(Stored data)

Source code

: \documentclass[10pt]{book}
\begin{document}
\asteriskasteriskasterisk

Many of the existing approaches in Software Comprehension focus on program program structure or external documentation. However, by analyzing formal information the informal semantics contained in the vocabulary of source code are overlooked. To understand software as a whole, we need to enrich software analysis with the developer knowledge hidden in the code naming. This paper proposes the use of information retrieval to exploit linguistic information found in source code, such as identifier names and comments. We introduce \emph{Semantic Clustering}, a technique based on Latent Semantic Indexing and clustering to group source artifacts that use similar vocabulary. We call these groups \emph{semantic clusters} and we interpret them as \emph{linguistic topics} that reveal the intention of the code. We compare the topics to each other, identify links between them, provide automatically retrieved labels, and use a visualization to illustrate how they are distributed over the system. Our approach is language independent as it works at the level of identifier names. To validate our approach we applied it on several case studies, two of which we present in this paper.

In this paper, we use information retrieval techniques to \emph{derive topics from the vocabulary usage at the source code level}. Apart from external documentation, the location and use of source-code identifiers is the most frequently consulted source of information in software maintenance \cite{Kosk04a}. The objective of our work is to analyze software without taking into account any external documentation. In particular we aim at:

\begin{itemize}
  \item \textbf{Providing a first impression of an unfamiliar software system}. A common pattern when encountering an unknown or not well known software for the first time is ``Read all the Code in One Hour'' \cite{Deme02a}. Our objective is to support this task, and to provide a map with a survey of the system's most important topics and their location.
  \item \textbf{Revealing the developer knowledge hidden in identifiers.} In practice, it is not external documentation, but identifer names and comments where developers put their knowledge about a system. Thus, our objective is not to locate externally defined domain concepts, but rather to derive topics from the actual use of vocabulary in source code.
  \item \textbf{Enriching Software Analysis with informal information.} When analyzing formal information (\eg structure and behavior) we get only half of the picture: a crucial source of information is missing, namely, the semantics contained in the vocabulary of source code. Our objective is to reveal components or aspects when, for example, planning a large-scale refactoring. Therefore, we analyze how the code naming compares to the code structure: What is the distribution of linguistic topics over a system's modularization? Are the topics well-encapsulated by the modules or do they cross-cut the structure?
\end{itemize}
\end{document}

==

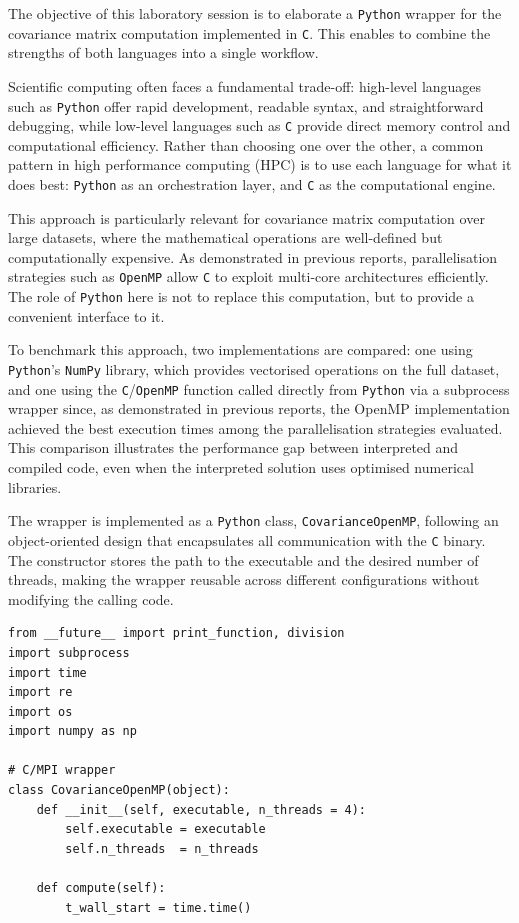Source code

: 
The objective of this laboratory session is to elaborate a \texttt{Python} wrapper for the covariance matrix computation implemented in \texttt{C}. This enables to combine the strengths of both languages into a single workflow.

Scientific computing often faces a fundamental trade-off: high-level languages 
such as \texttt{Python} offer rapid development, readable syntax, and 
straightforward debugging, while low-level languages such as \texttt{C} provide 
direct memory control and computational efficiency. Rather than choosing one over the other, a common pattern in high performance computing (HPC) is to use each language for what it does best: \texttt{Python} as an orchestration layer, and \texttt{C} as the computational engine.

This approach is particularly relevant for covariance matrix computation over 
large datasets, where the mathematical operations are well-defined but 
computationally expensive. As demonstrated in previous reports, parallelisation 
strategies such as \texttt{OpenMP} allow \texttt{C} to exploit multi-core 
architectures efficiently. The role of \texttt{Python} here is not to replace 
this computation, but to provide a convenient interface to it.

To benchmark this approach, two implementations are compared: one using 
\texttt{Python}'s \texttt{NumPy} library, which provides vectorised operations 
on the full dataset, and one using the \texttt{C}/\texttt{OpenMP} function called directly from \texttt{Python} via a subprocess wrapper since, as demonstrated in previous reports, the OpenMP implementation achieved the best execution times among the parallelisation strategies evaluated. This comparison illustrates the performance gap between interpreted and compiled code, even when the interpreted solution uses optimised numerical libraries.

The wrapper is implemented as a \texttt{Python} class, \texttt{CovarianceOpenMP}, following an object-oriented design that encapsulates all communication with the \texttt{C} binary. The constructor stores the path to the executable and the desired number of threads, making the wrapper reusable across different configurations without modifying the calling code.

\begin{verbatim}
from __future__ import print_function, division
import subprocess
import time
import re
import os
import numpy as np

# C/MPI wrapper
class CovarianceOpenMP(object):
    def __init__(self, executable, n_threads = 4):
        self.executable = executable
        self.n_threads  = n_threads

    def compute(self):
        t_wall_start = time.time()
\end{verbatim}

--

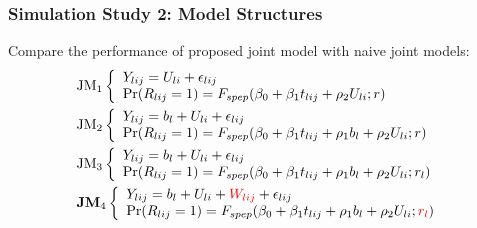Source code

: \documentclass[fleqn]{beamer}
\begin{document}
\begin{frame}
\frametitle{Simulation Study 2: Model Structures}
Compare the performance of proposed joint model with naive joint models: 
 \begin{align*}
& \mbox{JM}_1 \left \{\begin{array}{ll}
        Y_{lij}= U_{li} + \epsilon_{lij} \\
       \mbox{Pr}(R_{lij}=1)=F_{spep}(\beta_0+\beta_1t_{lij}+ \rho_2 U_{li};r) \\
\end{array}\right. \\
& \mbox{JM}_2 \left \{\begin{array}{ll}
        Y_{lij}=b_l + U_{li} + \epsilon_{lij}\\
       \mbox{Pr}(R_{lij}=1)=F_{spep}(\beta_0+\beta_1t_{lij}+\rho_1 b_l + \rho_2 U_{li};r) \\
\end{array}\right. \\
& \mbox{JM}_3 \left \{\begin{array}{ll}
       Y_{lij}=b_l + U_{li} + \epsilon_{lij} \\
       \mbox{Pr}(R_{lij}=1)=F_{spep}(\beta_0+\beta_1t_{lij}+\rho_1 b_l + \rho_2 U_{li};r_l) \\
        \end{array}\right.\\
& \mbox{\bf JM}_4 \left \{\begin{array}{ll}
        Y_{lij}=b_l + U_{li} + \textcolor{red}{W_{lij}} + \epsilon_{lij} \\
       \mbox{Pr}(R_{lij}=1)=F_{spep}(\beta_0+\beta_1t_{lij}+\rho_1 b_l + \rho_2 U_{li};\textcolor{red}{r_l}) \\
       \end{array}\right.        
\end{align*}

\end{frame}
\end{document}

**Assignment:** All lines carrying the word "right" must be copied from the data above.

**Answer to the exercise:**
\end{array}\right. \\
\end{array}\right. \\
        \end{array}\right.\\
       \end{array}\right.        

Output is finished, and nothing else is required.